INPUT RECORDS
◆ ◆ ◆ ◆
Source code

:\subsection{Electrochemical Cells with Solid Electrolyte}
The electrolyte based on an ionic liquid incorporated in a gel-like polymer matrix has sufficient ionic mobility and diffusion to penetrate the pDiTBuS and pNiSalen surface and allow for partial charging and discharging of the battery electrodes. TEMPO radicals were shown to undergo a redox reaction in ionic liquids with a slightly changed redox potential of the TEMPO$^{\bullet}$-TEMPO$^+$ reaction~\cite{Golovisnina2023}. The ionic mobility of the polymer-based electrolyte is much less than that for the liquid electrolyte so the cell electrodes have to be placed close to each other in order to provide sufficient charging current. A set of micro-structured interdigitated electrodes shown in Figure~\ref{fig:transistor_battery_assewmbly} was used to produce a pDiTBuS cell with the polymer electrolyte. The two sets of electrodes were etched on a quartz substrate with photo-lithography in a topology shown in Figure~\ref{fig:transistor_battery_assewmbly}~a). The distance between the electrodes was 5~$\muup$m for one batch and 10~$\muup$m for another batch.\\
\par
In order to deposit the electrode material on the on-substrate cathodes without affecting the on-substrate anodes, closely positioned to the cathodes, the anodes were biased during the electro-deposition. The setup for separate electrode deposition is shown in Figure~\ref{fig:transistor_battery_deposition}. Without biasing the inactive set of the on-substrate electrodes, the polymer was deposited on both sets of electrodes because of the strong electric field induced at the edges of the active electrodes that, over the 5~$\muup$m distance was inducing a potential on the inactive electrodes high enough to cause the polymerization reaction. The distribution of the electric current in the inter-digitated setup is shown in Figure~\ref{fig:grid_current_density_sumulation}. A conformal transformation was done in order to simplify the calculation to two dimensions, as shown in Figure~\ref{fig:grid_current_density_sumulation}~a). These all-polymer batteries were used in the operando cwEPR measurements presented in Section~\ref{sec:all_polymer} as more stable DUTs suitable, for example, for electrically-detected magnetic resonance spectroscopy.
◆ ◆ ◆ ◆
YOUR TASK
Only one stretch is wanted, so please give again exactly the lines from the start of the data through the line containing "Cells with Solid", both ends included.

EXERCISE ANSWER
Source code

:\subsection{Electrochemical Cells with Solid Electrolyte}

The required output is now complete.